Was it because the promise might be true after all? If it were, and it sure looked like it might be, their lives would be changed. As Jesus’ followers, they would be obligated to carry on the message he had been proclaiming for three years – if they truly believed. They would be called to live with this new truth, the truth of the Resurrection, and to discover its effects in their own lives and ministries. The only response could be awed, reflective silence – silence that allows space for the voice and presence of God to break through. Anything the women would say would only serve to trivialize the experience of the empty tomb. It’s not about what they had seen. It’s about what God has done, what Christ has accomplished. He has broken the bonds of death, taken away its sting, taken away our sins, given us new life – eternal life.

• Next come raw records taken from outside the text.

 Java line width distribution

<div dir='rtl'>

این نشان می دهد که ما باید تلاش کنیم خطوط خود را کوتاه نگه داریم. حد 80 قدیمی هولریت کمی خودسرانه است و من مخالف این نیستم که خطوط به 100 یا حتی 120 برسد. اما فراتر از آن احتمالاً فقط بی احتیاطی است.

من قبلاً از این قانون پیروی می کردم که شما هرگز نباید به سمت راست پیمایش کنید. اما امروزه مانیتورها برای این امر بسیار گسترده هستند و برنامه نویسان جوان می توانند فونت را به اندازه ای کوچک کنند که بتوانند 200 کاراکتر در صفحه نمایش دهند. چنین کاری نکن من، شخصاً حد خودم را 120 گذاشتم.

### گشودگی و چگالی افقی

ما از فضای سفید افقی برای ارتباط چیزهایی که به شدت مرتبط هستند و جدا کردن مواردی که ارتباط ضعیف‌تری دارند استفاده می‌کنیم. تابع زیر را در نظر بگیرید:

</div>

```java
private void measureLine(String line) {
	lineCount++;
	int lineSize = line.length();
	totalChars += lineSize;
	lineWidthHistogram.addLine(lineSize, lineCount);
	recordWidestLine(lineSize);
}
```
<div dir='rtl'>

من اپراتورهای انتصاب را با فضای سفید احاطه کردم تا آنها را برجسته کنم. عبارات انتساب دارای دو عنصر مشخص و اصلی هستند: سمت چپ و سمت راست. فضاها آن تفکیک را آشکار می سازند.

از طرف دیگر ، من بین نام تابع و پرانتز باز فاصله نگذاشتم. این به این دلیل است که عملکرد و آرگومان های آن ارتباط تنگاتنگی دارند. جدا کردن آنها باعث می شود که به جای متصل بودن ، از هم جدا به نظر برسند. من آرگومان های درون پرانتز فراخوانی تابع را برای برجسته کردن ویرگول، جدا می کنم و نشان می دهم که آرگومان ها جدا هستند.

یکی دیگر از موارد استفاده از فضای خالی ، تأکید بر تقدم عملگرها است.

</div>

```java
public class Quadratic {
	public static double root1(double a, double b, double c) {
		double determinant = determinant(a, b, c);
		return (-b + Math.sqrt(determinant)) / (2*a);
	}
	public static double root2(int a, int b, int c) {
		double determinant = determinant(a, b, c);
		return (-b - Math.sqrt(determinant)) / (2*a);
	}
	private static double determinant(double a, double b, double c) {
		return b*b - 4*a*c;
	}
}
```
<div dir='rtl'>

From Mark’s gospel, we don’t really know what happens after the women fled in awed silence. The original text of Mark ends with the empty tomb, where today’s Gospel reading ends. This places the burden of understanding on us, the readers. The fact of the empty tomb itself does not provide conclusive proof of the Resurrection. We must trust the witness of three women and the words of a strange man in the tomb, “He has been raised; he is not here.” We are called to discover for ourselves what this means through faith and by observing the effects of the Resurrection in our own lives. In this, the abrupt original ending of Mark is an appropriate one for those of us living the effects of the Resurrection. It sends us out from the empty tomb to find our own response. This ending, as does this celebration of the Easter Vigil, expresses the sense of awe at what God has done in the life and death of Jesus Christ. No words can adequately express it. It is only in the awed silence that the truth is revealed. It is only as we continue to live with it that the truth is revealed.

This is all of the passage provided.